The research work described above have several limitations as described in the following:
(a) The collection and measurement of data are generally very tedious and costly because large
volume of data needs to be gathered and specialized expensive software also involved.
(b) Monitoring a life network for the purpose of gathering data for this research work can be
very demanding, it involves 24/7 monitoring of all the BTSs of the region under review
with a software (M2000 mobile management system).

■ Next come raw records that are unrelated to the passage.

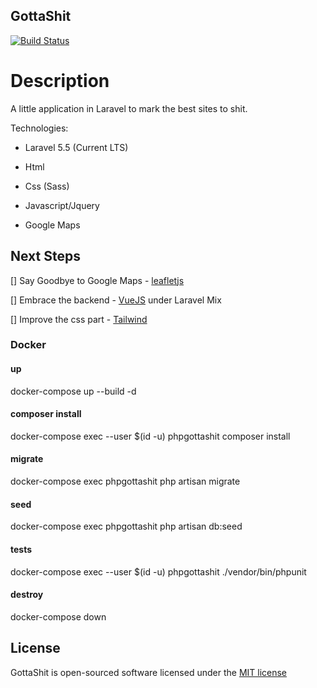 ## GottaShit

[![Build Status](https://travis-ci.org/mmanzano/gotta-shit.svg?branch=master)](https://travis-ci.org/mmanzano/gotta-shit)

# Description

A little application in Laravel to mark the best sites to shit.

Technologies:

- Laravel 5.5 (Current LTS)

- Html

- Css (Sass)

- Javascript/Jquery

- Google Maps

## Next Steps

[] Say Goodbye to Google Maps - [leafletjs](https://leafletjs.com)

[] Embrace the backend - [VueJS](https://vuejs.org) under Laravel Mix

[] Improve the css part - [Tailwind](https://tailwindcss.com)

### Docker

#### up

docker-compose up --build -d

#### composer install

docker-compose exec --user $(id -u) phpgottashit composer install

#### migrate

docker-compose exec phpgottashit php artisan migrate

#### seed

docker-compose exec phpgottashit php artisan db:seed

#### tests

docker-compose exec --user $(id -u) phpgottashit ./vendor/bin/phpunit

#### destroy

docker-compose down

## License

GottaShit is open-sourced software licensed under the [MIT license](http://opensource.org/licenses/MIT)
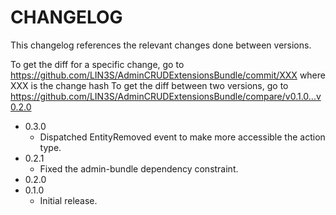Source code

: # CHANGELOG

This changelog references the relevant changes done between versions.

To get the diff for a specific change, go to https://github.com/LIN3S/AdminCRUDExtensionsBundle/commit/XXX where XXX is the change hash 
To get the diff between two versions, go to https://github.com/LIN3S/AdminCRUDExtensionsBundle/compare/v0.1.0...v0.2.0

* 0.3.0
    * Dispatched EntityRemoved event to make more accessible the action type.
* 0.2.1
    * Fixed the admin-bundle dependency constraint.
* 0.2.0
* 0.1.0
    * Initial release.
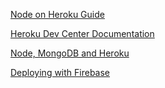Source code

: [Node on Heroku Guide](https://github.com/sethbergman/node-on-heroku-guide)

[Heroku Dev Center Documentation](https://devcenter.heroku.com/articles/getting-started-with-nodejs#introduction)

[Node, MongoDB and Heroku](https://scotch.io/tutorials/use-mongodb-with-a-node-application-on-heroku)

[Deploying with Firebase](https://firebase.google.com/docs/hosting/deploying)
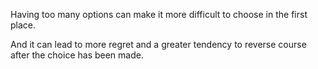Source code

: Having too many options can make it more difficult to choose in the first place.

And it can lead to more regret and a greater tendency to reverse course after the choice has been made.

1.3. Justification of the Study
Network availability has become one of the most important aspects of service delivery in the highly
competitive e business economy (Jihong, 2008). In recent years, a lot of effort and improvement
have been made to ensure high availability in each technology industry (Potegieter et al.,
2005).Today most network operators include availability guarantees to some extent in their service
level agreement (SLA) (Mattias, 2004). However, the definition of network availability and the
methods of collecting data vary, as there is no standard or praxis commonly used by the network
operators (Mattias, 2004). To bridge this gap, it has become very important to have a well-defined
process for defining and measuring network availability, because having a well-defined process
serves the following purposes:
(a) Maintaining customers service-level agreements
(b) Attracting new customers
(c) Providing statistics for the Network Operations division
With this background already established. The studies will be premeditated on the following
questions identified:
(a) How is Network Availability defined?
(b) How can Network Availability be measured?
(c) Why should Network Availability be measured?
(d) What standards of Network Availability exist?
(d) Are there any recommended values for Network Availability parameters?
(e) How can Network Availability measurement be applied to radio access networks in Nigeria?
In this work, we focus on a process that specifically define and measure access to network
availability.

1.4. Objectives of the study
The overall aim of the study is to determine the performance of real time monitoring and network
availability of a radio access signal.
The Specific Objectives of the Study are to:
(a). investigate existing methods for measuring network availability of a Radio access network
(RAN)
(b). develop a method that can be applied by service provider as a quality measure for network
operations in Nigeria.
(c). determine causes of interruption, disturbances and frequent fault in the network.

1.5. Research Methods
The various methods that were adopted in the realization of this study are:-
(a) Measurement of availability data with software called M2000 mobile management system.
This software gives the performance statistics for the network. Its graphic user interface
provides an overview of the network elements and the links connecting them. In this research
work, a particular network provider was put into consideration i.e. (MTN network provider)
Below are the outlined steps for data collection.
i) Monitor the alarms on the BTS every second to know when a site is down using the M2000
topology window
(i) Escalate sites down to Field support engineer (FSE) and log a trouble tickets for the site. (The
trouble ticket track the life cycle of the incident with basic information like the start time /date
of the outage)
(ii) Update the ticket and follow up with field support engineer (FSE) and power engineer
assigned to the site, until the site is up and running again.
(iii) Get a detailed root cause analysis of the fault and close the trouble ticket with the end time.
(iv) Pull the files which are in CSV ASCII text file format (i.e. the fields are comma-delimited).
The data will be analysed to know what information can be utilized for the measurement of
availability.
(v) The data will be measure for one year; however, this period will be taken in order to have a
clear picture of the variation of the availability data and in order to have a clear analysis of the
data measured.
(vi) Estimation and analysis of the data collected will be carried out to know the start time, end
time and the assigned time of the outage. These are necessary parameters for calculating
MTTR.
(viii) Using Availability formula, defined as the percentage of time when a system is operational.
This can be calculated using equation (1.1).In section 2 page 10.